18 January: Tribute to Rudyard Kipling
Rudyard Kipling (30 December 1865 – 18 January 1936) was an English novelist, short-story writer, poet, and journalist. In 1907, he was awarded the Nobel Prize for literature.
Life and Career
He was born on 30 December 1865, in Bombay Presidency, British India. He was admitted to the United Services College in 1878. There, he became the editor of the school magazine. He wrote poems for Schoolboy Lyrics, which his father published in 1881. He returned to India in October 1882 and worked as a journalist.
He wrote his first novel, ‘The Light That Failed’, for two years. The book was published in January 1891.
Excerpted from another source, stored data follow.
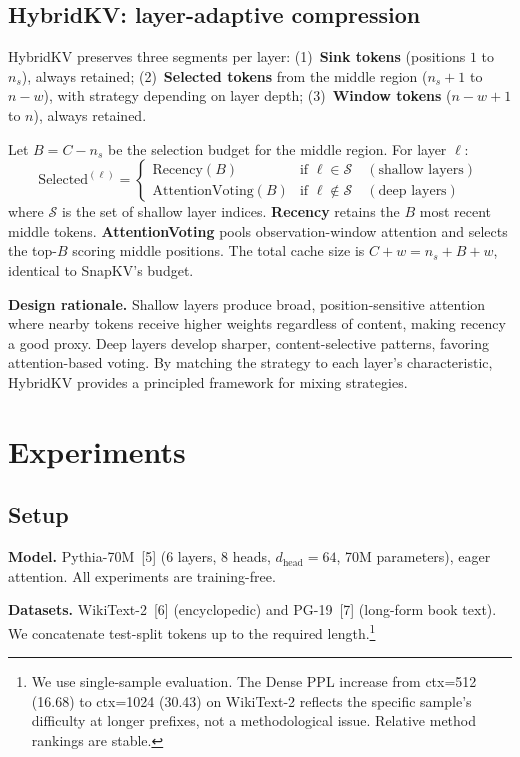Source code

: \documentclass{article}
\begin{document}
\subsection{HybridKV: layer-adaptive compression}

HybridKV preserves three segments per layer: (1)~\textbf{Sink tokens} (positions $1$ to $n_s$), always retained; (2)~\textbf{Selected tokens} from the middle region ($n_s\!+\!1$ to $n\!-\!w$), with strategy depending on layer depth; (3)~\textbf{Window tokens} ($n\!-\!w\!+\!1$ to $n$), always retained.

Let $B = C - n_s$ be the selection budget for the middle region. For layer $\ell$:
\begin{equation}
    \text{Selected}^{(\ell)} =
    \begin{cases}
        \text{Recency}(B) & \text{if } \ell \in \mathcal{S} \quad (\text{shallow layers}) \\
        \text{AttentionVoting}(B) & \text{if } \ell \notin \mathcal{S} \quad (\text{deep layers})
    \end{cases}
\end{equation}
where $\mathcal{S}$ is the set of shallow layer indices. \textbf{Recency} retains the $B$ most recent middle tokens. \textbf{AttentionVoting} pools observation-window attention and selects the top-$B$ scoring middle positions. The total cache size is $C + w = n_s + B + w$, identical to SnapKV's budget.

\textbf{Design rationale.}
Shallow layers produce broad, position-sensitive attention where nearby tokens receive higher weights regardless of content, making recency a good proxy. Deep layers develop sharper, content-selective patterns, favoring attention-based voting. By matching the strategy to each layer's characteristic, HybridKV provides a principled framework for mixing strategies.

\section{Experiments}

\subsection{Setup}

\textbf{Model.} Pythia-70M~[5] (6 layers, 8 heads, $d_{\text{head}} = 64$, 70M parameters), eager attention. All experiments are training-free.

\textbf{Datasets.} WikiText-2~[6] (encyclopedic) and PG-19~[7] (long-form book text). We concatenate test-split tokens up to the required length.\footnote{We use single-sample evaluation. The Dense PPL increase from ctx=512 (16.68) to ctx=1024 (30.43) on WikiText-2 reflects the specific sample's difficulty at longer prefixes, not a methodological issue. Relative method rankings are stable.}
\end{document}
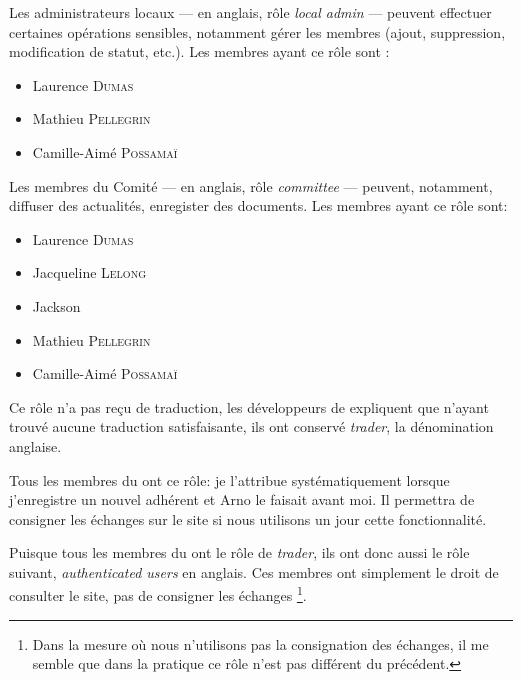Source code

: \label{sec:adminLocal}

Les administrateurs locaux --- en anglais, rôle \emph{local admin} --- peuvent effectuer certaines opérations sensibles, notamment gérer les membres (ajout, suppression, modification de statut, etc.). Les membres ayant ce rôle sont :

\begin{itemize}
    \item Laurence \textsc{Dumas}
    \item Mathieu \textsc{Pellegrin}
    \item Camille-Aimé \textsc{Possamaï}
\end{itemize}

\label{sec:comite}

Les membres du Comité --- en anglais, rôle \emph{committee} ---  peuvent, notamment, diffuser des actualités, enregister des documents. Les membres ayant ce rôle sont:

\begin{itemize}
    \item Laurence \textsc{Dumas}
    \item Jacqueline \textsc{Lelong}
    \item Jackson 
    \item Mathieu \textsc{Pellegrin}
    \item Camille-Aimé \textsc{Possamaï}
\end{itemize}

\label{sec:trader}

Ce rôle n'a pas reçu de traduction, les développeurs de \CF expliquent que n'ayant trouvé aucune traduction satisfaisante, ils ont conservé  \emph{trader}, la dénomination anglaise.

Tous les membres du \CdS ont ce rôle: je l'attribue systématiquement lorsque j'enregistre un nouvel adhérent et Arno le faisait avant moi. Il permettra de consigner les échanges sur le site si nous utilisons un jour cette fonctionnalité.


Puisque tous les membres du \CdS ont le rôle de \emph{trader}, ils ont donc aussi le rôle suivant, \emph{authenticated users} en anglais. Ces membres ont simplement le droit de consulter le site, pas de consigner les échanges%
\footnote{Dans la mesure où nous n'utilisons pas la consignation des échanges, il me semble que dans la pratique ce rôle n'est pas différent du précédent.}.

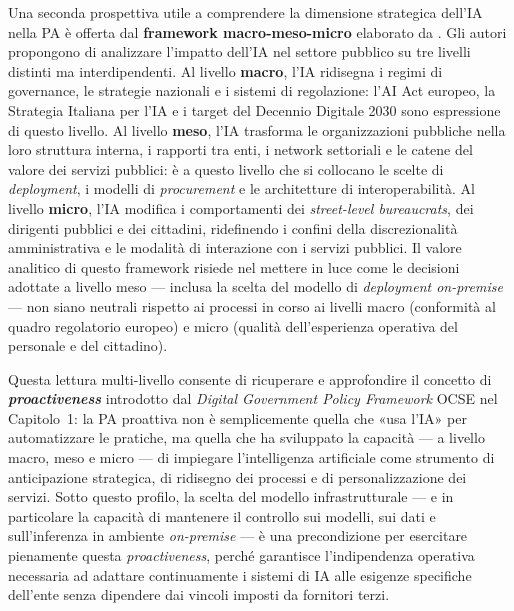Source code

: Una seconda prospettiva utile a comprendere la dimensione strategica dell'IA nella PA è offerta dal \textbf{framework macro-meso-micro} elaborato da \textcite{ValleCruzMacroMesoMicro2024}. Gli autori propongono di analizzare l'impatto dell'IA nel settore pubblico su tre livelli distinti ma interdipendenti. Al livello \textbf{macro}, l'IA ridisegna i regimi di governance, le strategie nazionali e i sistemi di regolazione: l'AI Act europeo, la Strategia Italiana per l'IA e i target del Decennio Digitale 2030 sono espressione di questo livello. Al livello \textbf{meso}, l'IA trasforma le organizzazioni pubbliche nella loro struttura interna, i rapporti tra enti, i network settoriali e le catene del valore dei servizi pubblici: è a questo livello che si collocano le scelte di \textit{deployment}, i modelli di \textit{procurement} e le architetture di interoperabilità. Al livello \textbf{micro}, l'IA modifica i comportamenti dei \textit{street-level bureaucrats}, dei dirigenti pubblici e dei cittadini, ridefinendo i confini della discrezionalità amministrativa e le modalità di interazione con i servizi pubblici. Il valore analitico di questo framework risiede nel mettere in luce come le decisioni adottate a livello meso — inclusa la scelta del modello di \textit{deployment on-premise} — non siano neutrali rispetto ai processi in corso ai livelli macro (conformità al quadro regolatorio europeo) e micro (qualità dell'esperienza operativa del personale e del cittadino).

Questa lettura multi-livello consente di ricuperare e approfondire il concetto di \textbf{\textit{proactiveness}} introdotto dal \textit{Digital Government Policy Framework} OCSE nel Capitolo~1: la PA proattiva non è semplicemente quella che «usa l'IA» per automatizzare le pratiche, ma quella che ha sviluppato la capacità — a livello macro, meso e micro — di impiegare l'intelligenza artificiale come strumento di anticipazione strategica, di ridisegno dei processi e di personalizzazione dei servizi. Sotto questo profilo, la scelta del modello infrastrutturale — e in particolare la capacità di mantenere il controllo sui modelli, sui dati e sull'inferenza in ambiente \textit{on-premise} — è una precondizione per esercitare pienamente questa \textit{proactiveness}, perché garantisce l'indipendenza operativa necessaria ad adattare continuamente i sistemi di IA alle esigenze specifiche dell'ente senza dipendere dai vincoli imposti da fornitori terzi.



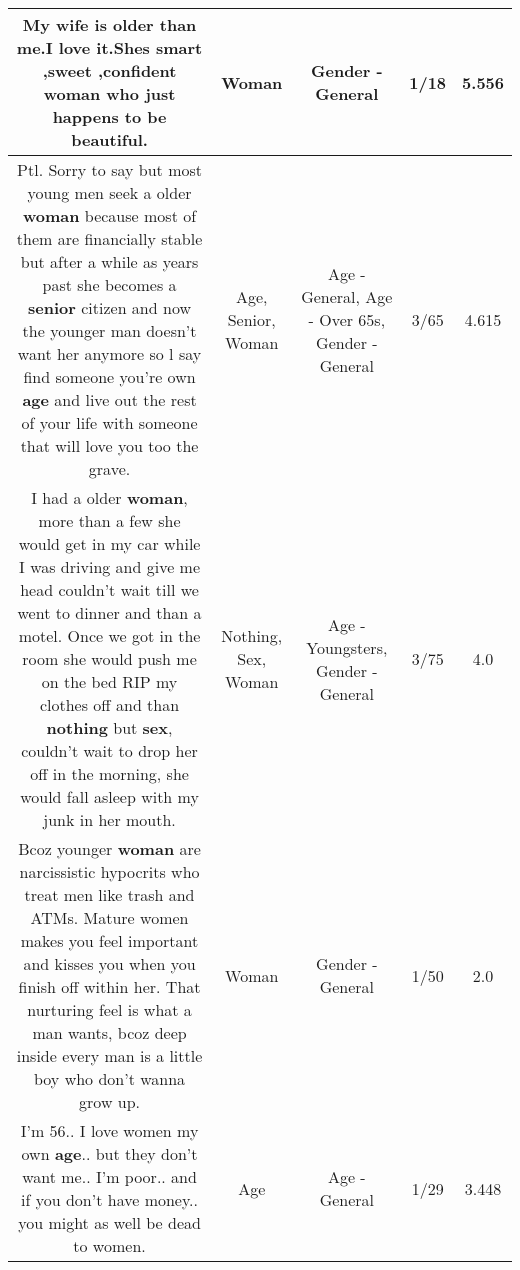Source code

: \documentclass[11pt]{article}
\newlength\mylength
\begin{document}
\begin{center}
\begin{longtable}{|C{.65\mylength}|C{.30\mylength}|C{.12\mylength}|C{.12\mylength}|C{.12\mylength}|}
  \small My wife is older than me.I love it.Shes smart ,sweet ,confident \textbf{woman} who  just happens to  be  beautiful.\normalsize   & Woman & Gender - General & 1/18 & 5.556 \\  \hline
  \small Ptl. Sorry to say but most young men seek a older \textbf{woman} because most of them are financially stable but after a while as years past she becomes a \textbf{senior} citizen and now the younger man doesn't want her anymore so l say find someone you're own \textbf{age} and live out the rest of your life with someone that will love you too the grave.\normalsize   & Age, Senior, Woman & Age - General, Age - Over 65s, Gender - General & 3/65 & 4.615 \\  \hline
  \small I had a older \textbf{woman}, more than a few she would get in my car while I was driving and give me head couldn't wait till we went to dinner and than a motel. Once we got in the room she would push me on the bed RIP my clothes off and than \textbf{nothing} but \textbf{sex}, couldn't wait to drop her off in the morning, she would fall asleep with my junk in her mouth.\normalsize   & Nothing, Sex, Woman & Age - Youngsters, Gender - General & 3/75 & 4.0 \\  \hline
  \small Bcoz younger \textbf{woman} are narcissistic hypocrits who treat men like trash and ATMs. Mature women makes you feel important and kisses you when you finish off within her. That nurturing feel is what a man wants, bcoz deep inside every man is a little boy who don't wanna grow up.\normalsize   & Woman & Gender - General & 1/50 & 2.0 \\  \hline
  \small I'm 56.. I love women my own \textbf{age}.. but they don't want me.. I'm poor.. and if you don't have money.. you might as well be dead to women.\normalsize   & Age & Age - General & 1/29 & 3.448 \\  \hline

\end{longtable}
\end{center}
\end{document}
After that, he was inspired to write a book about a boy called Mowgli and his animal friends. In 1894, he published ‘The Jungle Book’, a series of stories about the same theme.
Then, he came out with Departmental Ditties (1886). His short stories Plain Tales from the Hills (1888) and Soldiers Three (1888) are full of rough and affectionately drawn soldier portraits. He also wrote Barrack Room Ballads (1892).
He published a lot of other books during this time, including ‘Many Inventions’ (1893), ‘The Second Jungle Book’ (1895), ‘The Seven Seas’ (1896), Captain Courageous (1897), The Day’s Work (1898), Stalky and Co. (1899), Trafficks and Discoveries (1904), Puck of Pook’s Hill (1906), Thy Servant is a Dog (1930), and Limits and Renewals (1932).
His most famous work is Kim (1901), about Kimball O’Hara’s Himalayan adventures.
He kept writing until the early 1930s, though a little slower. In 1935, he published ‘Tales of India: the Windermere Series’, probably his last book.
His autobiography ‘Something of Myself’ was published in 1937.
He died on 18 January 1936 in London, England.
He won the Nobel Prize in literature in 1907 for the “power of observation, originality of imagination, virility of ideas, and remarkable talent for narration that characterize this world-famous author”.
In 1926, he received the Gold Medal of the Royal Society of Literature.